Dalam perkara pemulihan, besaran mut'ah yang dituntut penggugat adalah sebesar Rp. Lima puluh juta rupiah) sedangkan terdakwa bersedia membayar mut'ah sebesar Rp. Artinya: “jika talak terjadi setelah dukhul (hubungan suami istri), maka isteri wajib diberikan mut’ah selama 1 (satu) tahun setelah berakhirnya masa iddahnya.” 500.000,- (lima ratus ribu rupiah) per bulan, sehingga dalam menentukan mut'ah, majelis hakim berpedoman pada hal tersebut, sehingga mut'ah yang harus dibayar oleh terdakwa adalah sebesar Rp.
Tuntutan mut'ah yang diputus oleh hakim Pengadilan Agama Nganjuk dalam perkara nomor: 2262/Pdt.G/2016/PA.Ngj menerima gugatan mut'ah mantan istri sebesar RP. Hakim Pengadilan Agama Nganjuk dalam ijtihadnya melihat kondisi sang suami, menetapkan bahwa mutat yang diterima dari mantan istri bernilai Rp.
PENUTUP
Kesimpulan
Misalnya saja mengenai kehidupan ida, menurut ulama Madzhab Hanafi disebutkan bahwa jika seorang wanita yang ida dalam keadaan talaq raj‟i dan suami yang menceraikannya meninggal dunia, maka dia sedang mengalaminya. "iddah". Sedangkan dalam menentukan beban hidup, maka haji disesuaikan dengan kemampuan finansial atau ekonomi ayah dan kebutuhan anak, misalnya kebutuhan anak yang masih duduk di bangku sekolah dasar (SD) dan anak yang sudah duduk di bangku sekolah. Sekolah Menengah Atas (SMA) itu berbeda. Namun istri tidak berhak mendapat nafkah iddah dan madliyah jika istri tidak mau bersama suaminya, istri keluar rumah, berselingkuh, dan istri tidak menghormati suaminya.”

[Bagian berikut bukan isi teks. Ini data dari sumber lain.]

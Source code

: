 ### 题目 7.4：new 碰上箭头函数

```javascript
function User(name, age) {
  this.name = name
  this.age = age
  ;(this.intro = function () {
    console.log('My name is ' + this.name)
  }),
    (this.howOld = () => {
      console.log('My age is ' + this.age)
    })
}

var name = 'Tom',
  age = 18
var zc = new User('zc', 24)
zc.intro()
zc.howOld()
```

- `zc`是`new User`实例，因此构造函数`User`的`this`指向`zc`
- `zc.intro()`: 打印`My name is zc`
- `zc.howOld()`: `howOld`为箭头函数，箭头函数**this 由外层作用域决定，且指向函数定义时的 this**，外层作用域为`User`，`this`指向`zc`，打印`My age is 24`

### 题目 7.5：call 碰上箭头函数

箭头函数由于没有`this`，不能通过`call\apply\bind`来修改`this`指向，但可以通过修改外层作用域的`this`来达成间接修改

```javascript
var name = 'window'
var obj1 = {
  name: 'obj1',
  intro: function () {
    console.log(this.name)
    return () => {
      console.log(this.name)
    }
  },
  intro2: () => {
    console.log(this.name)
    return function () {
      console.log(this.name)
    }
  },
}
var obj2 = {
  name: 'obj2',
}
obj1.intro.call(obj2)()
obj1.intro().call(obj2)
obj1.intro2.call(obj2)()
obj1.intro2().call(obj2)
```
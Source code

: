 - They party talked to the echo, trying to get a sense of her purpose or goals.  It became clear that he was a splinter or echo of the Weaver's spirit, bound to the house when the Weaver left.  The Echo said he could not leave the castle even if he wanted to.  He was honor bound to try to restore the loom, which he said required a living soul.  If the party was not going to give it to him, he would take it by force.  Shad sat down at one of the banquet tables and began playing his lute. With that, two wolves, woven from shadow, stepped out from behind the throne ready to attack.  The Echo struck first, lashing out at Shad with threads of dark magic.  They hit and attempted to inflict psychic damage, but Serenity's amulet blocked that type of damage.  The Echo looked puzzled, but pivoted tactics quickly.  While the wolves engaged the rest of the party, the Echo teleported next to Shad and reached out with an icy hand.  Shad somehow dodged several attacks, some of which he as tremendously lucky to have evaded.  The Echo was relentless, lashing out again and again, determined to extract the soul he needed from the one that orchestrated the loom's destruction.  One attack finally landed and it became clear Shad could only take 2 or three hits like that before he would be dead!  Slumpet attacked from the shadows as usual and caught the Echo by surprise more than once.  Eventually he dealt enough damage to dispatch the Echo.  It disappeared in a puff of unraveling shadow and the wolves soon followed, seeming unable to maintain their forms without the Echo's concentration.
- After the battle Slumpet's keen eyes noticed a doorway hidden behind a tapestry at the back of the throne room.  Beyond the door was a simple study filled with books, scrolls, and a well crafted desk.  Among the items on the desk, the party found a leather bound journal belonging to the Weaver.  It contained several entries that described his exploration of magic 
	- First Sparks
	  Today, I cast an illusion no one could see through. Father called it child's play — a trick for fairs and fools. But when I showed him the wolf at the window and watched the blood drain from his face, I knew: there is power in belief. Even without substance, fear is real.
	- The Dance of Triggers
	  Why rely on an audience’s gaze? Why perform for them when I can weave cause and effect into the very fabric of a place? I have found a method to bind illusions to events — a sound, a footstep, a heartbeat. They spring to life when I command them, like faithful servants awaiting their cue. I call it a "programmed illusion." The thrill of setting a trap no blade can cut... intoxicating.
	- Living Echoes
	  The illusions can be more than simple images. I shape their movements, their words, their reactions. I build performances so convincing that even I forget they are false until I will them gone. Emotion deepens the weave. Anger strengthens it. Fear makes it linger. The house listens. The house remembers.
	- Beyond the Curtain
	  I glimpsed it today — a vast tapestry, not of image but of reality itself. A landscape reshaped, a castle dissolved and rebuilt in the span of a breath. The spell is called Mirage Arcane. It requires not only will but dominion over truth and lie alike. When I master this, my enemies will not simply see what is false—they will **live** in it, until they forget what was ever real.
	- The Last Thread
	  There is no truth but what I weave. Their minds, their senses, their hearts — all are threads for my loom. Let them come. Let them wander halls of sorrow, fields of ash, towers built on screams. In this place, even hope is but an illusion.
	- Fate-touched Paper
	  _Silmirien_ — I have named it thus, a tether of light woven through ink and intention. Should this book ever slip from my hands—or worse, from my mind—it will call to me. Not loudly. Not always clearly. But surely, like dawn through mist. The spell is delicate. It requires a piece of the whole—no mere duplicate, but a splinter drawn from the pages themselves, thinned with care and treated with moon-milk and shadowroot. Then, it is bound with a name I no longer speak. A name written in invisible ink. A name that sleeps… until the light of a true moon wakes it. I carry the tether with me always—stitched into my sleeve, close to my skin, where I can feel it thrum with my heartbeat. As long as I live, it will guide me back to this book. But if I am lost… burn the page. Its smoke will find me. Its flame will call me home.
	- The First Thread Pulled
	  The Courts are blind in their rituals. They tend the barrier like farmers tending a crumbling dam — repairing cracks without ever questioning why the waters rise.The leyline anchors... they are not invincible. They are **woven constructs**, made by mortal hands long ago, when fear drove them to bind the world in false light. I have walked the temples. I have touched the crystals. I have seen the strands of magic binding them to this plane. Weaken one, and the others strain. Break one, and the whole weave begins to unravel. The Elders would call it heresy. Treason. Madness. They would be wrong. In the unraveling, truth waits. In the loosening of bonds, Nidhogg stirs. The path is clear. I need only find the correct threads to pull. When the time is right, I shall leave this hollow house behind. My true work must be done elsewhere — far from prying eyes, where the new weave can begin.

Berdasarkan fakta di lapangan pada perkara nomor: 2262/Pdt.G/2016/PA.Ngj dimana perempuan (termohon) dikategorikan non-nusyuz karena perempuan tersebut tidak meninggalkan rumah yang disediakan oleh suami yang menceraikannya. selama masa idat tetapi suami (pemohon) lah yang meninggalkan rumah dan kembali ke rumah orang tuanya, sehingga pemohon berhak mendapat makanan madlijah. Peneliti dapat menganalisis pemberian mutata yang dilakukan suami kepada istrinya pada saat terjadi perceraian yaitu tujuannya untuk memuaskan istri setelah terjadinya perceraian, perceraian yang atas kemauan suami akan menimbulkan perasaan kecewa pada responden (istri) Oleh karena itu mutata berfungsi untuk memberikan keridhaan kepada istri.istri agar perempuan yang diceraikan suami tidak merangkak bersedih dan pemberian mut'ah secara tidak langsung bertujuan untuk melindungi hak isteri (istri), dimana pemberian mut' ah. 'ah terlihat dari lamanya istri mendampingi suaminya, karena dengan pengabdian istri kepada suaminya maka istri berhak menerima hak-haknya.